Pasó hace muchos años, pero aún recuerdo que, de tiempo en tiempo, el periódico subía de precio y con ello aparecía el recurrente estribillo de mi padre por el que aseguraba que, en lo sucesivo, no lo compraría más. Eran épocas en que el gasto familiar demandaba recortes y no podía permitirse semejantes dispendios, aunque ello significara renunciar al único y más devoto vicio que le conocí y que cotidianamente comenzaba con la lectura y comentario de las crónicas de un tal P. Lusa, su escribiente favorito en el diario que le hizo claudicar en sus propósitos de ahorrar y nunca faltó en casa. Así las cosas, primero faltaba el birote salado, que el hoy centenario EL INFORMADOR sobre la mesa del comedor a la hora del desayuno, lo que me hizo temer que no sería remoto el día que mi madre coronara los chilaquiles con tiras de periódico recortado.

Un día, hace ya 53 años, mi padre abandonó el plano terrenal, pero nos heredó su adicción que se volvió costumbre irrenunciable y constituyó, como imagino que sucedió a los coterráneos de mi rodada que en su infancia no tuvieron tele, el primer acercamiento formal a la prensa escrita, que en lo particular empezó con mi asidua lectura de la página de tiras cómicas que abría con “Educando a papá” y cerraba con “Benitín y Eneas”, pasando por Henry, Periquita, El fantasma, Mandrake el mago, Daniel el travieso y demás personajes que poblaron mis mociles fantasías que comenzaban a diluirse al llegar al sector de “Aunque usted no lo crea…” de Ripley y remataba con mi no siempre exitosa resolución del crucigrama contenido en la misma página.

Luego, por mera e insana curiosidad y no obstante las restricciones maternas que nos lo impedían, mi interés lector se amplió hasta los terrenos de las notas de policía y sus escalofriantes recuentos que, comparados con los que hoy se pueden leer en tantas publicaciones carentes de sensibilidad, sonarían a extractos de novela rosa. Y de ahí pasé, y me quedé instalada durante la adolescencia y juventud temprana, en las páginas dedicadas a las crónicas de sociales, en las que se detallaban los acontecimientos familiares de postín, como cumpleaños, despedidas de soltera, bodas, bautizos, quinceañeras y demás bombos entre la tribu.

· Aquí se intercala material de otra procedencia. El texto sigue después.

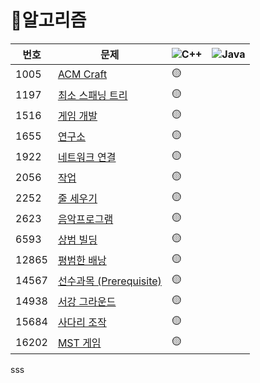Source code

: # 📌알고리즘


|번호|문제|<img alt="C++" src="https://img.shields.io/badge/-C++-FA7343?style=flat-square&logo=C++&logoColor=white" />|<img alt="Java" src="https://img.shields.io/badge/-Java-007396?style=flat-square&logo=Java&logoColor=white" />|
|---|---|---|---|
|1005|[ACM Craft](https://www.acmicpc.net/problem/1005)|🟡||
|1197|[최소 스패닝 트리](https://www.acmicpc.net/problem/1197)|🟡||
|1516|[게임 개발](https://www.acmicpc.net/problem/1516)|🟡||
|1655|[연구소](https://www.acmicpc.net/problem/14502)|🟡||
|1922|[네트워크 연결](https://www.acmicpc.net/problem/1922)|🟡||
|2056|[작업](https://www.acmicpc.net/problem/2056)|🟡||
|2252|[줄 세우기](https://www.acmicpc.net/problem/2252)|🟡||
|2623|[음악프로그램](https://www.acmicpc.net/problem/2623)|🟡||
|6593|[상범 빌딩](https://www.acmicpc.net/problem/14502)|🟡||
|12865|[평범한 배낭](https://www.acmicpc.net/problem/6593)|🟡||
|14567|[선수과목 (Prerequisite)](https://www.acmicpc.net/problem/14567)|🟡||
|14938|[서강 그라운드](https://www.acmicpc.net/problem/14938)|🟡||
|15684|[사다리 조작](https://www.acmicpc.net/problem/15684)|🟡||
|16202|[MST 게임](https://www.acmicpc.net/problem/16202)|🟡||
sss
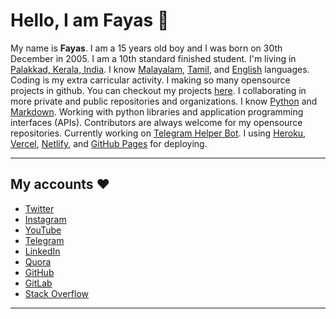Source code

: # Hello, I am Fayas 👋

My name is **Fayas**.
I am a 15 years old boy and I was born on 30th December in 2005.
I am a 10th standard finished student.
I'm living in [Palakkad, Kerala, India](https://maps.app.goo.gl/qnG1KWshmAa8UEcf7).
I know [Malayalam](https://google.com/search?q=Malayalam), [Tamil](https://google.com/search?q=Tamil), and [English](https://google.com/search?q=English) languages. Coding is my extra carricular activity.
I making so many opensource projects in github.
You can checkout my projects [here](https://projects.fayas.me).
I collaborating in more private and public repositories and organizations.
I know [Python](https://www.python.org) and [Markdown](https://daringfireball.net/projects/markdown/).
Working with python libraries and application programming interfaces (APIs).
Contributors are always welcome for my opensource repositories.
Currently working on [Telegram Helper Bot](https://github.com/TelegramHelpBot).
I using [Heroku](https://heroku.com), [Vercel](https://vercel.com), [Netlify](https://netlify.com), and [GitHub Pages](https://pages.github.com) for deploying.

---

## My accounts ❤️

- [Twitter](https://twitter.com/FayasNoushad)
- [Instagram](https://instagram.com/TheFayas)
- [YouTube](https://youtube.com/channel/UCqC-Yzy8J9FuTH_lDRhBMCA)
- [Telegram](https://telegram.me/FayasNoushad)
- [LinkedIn](https://www.linkedin.com/in/fayasnoushad)
- [Quora](https://www.quora.com/profile/Fayas-Noushad-1)
- [GitHub](https://github.com/FayasNoushad)
- [GitLab](https://gitlab.com/FayasNoushad)
- [Stack Overflow](https://stackoverflow.com/users/16129096/fayas-noushad)

---
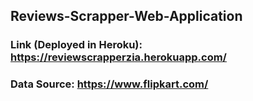 ## Reviews-Scrapper-Web-Application

 ### Link (Deployed in Heroku): https://reviewscrapperzia.herokuapp.com/
 
 ### Data Source: https://www.flipkart.com/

Por estas crónicas anónimas, cargadas de barrocas pero sabrosas descripciones aprendí que las novias, ataviadas con un modelo en raso o shantung de seda con larga cauda, ingresaban del brazo de su padre a los acordes de la marcha de Mendelssohn, entre gladiolos y luz feérica; que a cualquier vestido blanco se le llama “albo atuendo”; que los abrazos y parabienes se manifiestan en profusión; que los ágapes festivos siempre incluían selectos vinos y finos postres y que cualquier destino playero elegido para la luna de miel era paradisíaco.

Y debo confesar que, siguiendo la estructura narrativa y el léxico utilizado en tales relatos, no pocas veces redacté la crónica de mi propia boda con apuesto galán con quien, entre aplausos y felicitaciones de la distinguida concurrencia, me trasladé a las instalaciones de conocido hotel. Pero debo agradecer que la anónima pluma que se me volvió tan familiar se hizo cargo de documentar algunos sucesos verídicos de mi biografía, como mi primera comunión, despedidas de soltera, boda y primer cumpleaños de mi primogénita.

No imagino la cara de satisfacción (o pena) que se dibujaría en la cara de mi padre al enterarse que aquella chiquilla que se tiraba de panza a ver los monitos y terminaba con codos y nariz entintados (la costumbre de oler el papel, pues), de los 100 años recién cumplidos, lleva doce hilvanando textos en EL INFORMADOR.